**About this exercise**
Determine how many lines in the records hold "using", and give that number with nothing added.

**Source material**
-*-
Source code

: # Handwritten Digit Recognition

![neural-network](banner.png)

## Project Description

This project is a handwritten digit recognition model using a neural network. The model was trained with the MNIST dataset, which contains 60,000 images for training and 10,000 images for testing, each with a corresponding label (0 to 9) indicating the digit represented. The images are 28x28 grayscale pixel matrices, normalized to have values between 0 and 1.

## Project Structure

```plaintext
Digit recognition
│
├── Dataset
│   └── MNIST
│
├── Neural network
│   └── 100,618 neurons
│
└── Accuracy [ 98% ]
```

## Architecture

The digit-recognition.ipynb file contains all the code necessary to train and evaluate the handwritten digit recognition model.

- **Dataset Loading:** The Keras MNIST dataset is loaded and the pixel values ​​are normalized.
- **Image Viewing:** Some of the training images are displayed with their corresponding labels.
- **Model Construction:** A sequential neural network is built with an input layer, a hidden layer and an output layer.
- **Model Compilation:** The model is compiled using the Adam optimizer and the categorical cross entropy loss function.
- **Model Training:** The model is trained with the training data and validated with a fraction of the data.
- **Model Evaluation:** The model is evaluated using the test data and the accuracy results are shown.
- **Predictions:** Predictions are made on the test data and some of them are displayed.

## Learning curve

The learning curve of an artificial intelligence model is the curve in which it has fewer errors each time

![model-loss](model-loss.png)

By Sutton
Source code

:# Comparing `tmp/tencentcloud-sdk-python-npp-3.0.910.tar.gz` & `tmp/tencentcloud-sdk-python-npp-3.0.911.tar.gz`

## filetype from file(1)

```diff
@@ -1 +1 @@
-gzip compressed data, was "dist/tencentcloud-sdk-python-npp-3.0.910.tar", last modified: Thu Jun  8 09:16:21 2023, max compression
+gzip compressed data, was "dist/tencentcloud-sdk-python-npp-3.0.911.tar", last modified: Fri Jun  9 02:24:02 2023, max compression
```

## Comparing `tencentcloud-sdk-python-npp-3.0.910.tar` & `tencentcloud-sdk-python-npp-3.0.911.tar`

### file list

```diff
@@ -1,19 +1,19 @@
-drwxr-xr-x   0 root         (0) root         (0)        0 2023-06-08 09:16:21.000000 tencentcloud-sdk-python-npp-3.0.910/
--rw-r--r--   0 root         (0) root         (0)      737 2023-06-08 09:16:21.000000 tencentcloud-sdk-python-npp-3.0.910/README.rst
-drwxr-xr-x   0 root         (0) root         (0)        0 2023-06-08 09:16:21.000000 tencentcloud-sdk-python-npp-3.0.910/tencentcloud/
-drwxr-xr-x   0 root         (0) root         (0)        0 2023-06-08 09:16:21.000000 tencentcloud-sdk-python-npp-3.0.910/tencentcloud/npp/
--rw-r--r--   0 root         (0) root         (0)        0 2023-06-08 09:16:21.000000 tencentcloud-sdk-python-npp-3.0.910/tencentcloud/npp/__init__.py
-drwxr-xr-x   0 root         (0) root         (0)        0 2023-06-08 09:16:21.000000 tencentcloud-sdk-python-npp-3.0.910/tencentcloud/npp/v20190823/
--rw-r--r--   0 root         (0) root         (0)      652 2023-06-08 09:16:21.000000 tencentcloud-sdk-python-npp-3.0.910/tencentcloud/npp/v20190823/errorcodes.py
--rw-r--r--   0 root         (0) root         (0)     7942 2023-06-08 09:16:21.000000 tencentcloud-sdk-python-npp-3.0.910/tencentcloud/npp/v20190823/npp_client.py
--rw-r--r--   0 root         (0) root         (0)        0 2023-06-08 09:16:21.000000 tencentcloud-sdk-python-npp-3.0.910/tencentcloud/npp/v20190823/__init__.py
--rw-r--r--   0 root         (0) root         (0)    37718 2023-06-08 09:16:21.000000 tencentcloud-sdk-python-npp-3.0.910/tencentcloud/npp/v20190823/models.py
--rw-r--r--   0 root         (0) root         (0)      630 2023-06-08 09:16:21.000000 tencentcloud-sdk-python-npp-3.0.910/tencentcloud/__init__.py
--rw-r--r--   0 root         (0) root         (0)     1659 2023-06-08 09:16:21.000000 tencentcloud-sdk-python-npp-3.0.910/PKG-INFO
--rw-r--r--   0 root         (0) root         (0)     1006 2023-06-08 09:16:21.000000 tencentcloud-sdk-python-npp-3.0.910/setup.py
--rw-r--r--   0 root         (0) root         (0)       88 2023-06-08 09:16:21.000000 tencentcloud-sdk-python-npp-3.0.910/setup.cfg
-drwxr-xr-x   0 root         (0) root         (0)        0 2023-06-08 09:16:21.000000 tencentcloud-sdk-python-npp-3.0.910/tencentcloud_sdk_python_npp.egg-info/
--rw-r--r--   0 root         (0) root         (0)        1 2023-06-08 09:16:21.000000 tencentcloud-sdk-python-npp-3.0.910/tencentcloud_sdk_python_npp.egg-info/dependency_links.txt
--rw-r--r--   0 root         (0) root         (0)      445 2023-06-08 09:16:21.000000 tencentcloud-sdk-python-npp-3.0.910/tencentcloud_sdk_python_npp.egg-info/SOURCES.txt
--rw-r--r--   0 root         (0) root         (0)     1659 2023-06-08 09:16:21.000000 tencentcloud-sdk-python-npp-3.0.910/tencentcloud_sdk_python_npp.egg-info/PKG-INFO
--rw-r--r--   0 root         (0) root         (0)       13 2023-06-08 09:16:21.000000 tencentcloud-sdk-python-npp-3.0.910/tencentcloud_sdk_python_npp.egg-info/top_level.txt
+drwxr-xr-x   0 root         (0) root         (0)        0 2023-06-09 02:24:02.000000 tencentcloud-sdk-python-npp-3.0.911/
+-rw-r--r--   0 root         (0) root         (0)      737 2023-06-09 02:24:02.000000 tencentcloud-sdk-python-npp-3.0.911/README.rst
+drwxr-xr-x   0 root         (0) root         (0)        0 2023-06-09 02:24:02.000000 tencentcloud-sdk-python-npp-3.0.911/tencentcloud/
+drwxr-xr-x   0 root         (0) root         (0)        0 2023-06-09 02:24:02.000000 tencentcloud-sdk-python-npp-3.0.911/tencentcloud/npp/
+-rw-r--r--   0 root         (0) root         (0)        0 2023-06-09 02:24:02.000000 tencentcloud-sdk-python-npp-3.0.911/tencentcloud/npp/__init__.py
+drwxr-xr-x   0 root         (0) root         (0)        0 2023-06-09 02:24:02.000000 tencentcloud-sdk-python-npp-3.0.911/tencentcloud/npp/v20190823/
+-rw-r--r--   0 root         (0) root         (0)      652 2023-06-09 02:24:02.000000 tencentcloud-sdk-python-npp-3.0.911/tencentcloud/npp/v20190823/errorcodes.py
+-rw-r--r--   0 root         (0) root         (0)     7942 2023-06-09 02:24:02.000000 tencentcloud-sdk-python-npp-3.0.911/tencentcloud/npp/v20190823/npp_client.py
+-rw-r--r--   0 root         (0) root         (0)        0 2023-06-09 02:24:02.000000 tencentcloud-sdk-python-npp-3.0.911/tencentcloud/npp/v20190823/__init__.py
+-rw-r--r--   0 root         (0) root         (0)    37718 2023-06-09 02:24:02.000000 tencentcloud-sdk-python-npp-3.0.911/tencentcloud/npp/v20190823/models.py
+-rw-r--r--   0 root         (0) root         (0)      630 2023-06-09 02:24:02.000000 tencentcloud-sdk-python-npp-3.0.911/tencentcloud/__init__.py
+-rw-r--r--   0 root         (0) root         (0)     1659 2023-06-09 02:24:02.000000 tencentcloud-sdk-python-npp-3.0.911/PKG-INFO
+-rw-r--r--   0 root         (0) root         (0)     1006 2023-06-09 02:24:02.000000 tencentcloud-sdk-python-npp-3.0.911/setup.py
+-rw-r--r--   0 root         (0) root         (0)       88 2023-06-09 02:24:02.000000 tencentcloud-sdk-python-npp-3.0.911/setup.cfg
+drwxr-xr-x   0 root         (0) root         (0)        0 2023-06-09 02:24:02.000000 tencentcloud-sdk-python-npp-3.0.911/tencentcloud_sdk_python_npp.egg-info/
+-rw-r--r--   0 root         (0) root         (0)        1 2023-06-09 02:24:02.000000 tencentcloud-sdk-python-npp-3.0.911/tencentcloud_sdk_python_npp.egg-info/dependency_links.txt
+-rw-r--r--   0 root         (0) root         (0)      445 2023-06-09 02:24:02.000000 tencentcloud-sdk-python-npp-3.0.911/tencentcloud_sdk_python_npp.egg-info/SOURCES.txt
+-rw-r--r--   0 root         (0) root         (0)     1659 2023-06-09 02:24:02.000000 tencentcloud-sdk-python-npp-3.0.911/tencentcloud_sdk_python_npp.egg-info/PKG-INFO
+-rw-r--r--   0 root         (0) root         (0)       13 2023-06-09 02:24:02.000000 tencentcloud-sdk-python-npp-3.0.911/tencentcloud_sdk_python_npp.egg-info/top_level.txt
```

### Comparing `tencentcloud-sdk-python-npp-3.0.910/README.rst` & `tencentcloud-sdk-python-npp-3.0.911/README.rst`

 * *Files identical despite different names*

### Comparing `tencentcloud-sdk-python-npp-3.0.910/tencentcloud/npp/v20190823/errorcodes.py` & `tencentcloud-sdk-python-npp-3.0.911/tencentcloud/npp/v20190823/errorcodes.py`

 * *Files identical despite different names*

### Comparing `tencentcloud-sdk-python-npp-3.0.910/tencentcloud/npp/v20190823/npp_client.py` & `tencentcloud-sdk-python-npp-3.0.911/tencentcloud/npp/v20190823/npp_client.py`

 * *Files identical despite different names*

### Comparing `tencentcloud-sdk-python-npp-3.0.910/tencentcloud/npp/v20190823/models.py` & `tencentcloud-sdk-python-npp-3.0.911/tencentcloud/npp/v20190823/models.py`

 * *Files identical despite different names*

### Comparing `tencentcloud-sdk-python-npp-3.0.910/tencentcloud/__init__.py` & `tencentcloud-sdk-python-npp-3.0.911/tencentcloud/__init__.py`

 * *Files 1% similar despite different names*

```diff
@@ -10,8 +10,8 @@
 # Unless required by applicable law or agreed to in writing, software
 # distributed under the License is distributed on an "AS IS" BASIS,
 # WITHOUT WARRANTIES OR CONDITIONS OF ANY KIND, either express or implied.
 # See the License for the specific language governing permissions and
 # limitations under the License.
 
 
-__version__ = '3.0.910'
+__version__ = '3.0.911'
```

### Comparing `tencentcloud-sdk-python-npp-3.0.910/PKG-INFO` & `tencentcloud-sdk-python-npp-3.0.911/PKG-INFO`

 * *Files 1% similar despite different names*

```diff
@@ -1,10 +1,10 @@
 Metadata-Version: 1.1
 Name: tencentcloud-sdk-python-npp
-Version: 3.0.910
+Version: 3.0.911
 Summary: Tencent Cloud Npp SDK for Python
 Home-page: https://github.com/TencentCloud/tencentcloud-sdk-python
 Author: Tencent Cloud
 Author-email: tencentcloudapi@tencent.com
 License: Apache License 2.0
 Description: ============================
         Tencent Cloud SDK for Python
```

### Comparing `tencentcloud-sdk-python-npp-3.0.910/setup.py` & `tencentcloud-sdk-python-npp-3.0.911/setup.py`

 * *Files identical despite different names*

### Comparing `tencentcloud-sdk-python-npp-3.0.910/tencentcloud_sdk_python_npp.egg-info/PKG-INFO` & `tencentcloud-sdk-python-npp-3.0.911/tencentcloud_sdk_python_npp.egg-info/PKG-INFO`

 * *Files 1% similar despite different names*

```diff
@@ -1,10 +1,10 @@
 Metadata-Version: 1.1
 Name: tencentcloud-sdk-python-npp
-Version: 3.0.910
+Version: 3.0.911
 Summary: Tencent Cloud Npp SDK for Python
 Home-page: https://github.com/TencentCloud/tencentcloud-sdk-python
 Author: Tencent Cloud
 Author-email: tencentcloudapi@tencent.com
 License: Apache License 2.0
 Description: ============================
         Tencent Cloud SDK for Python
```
-*-
**Reply**
3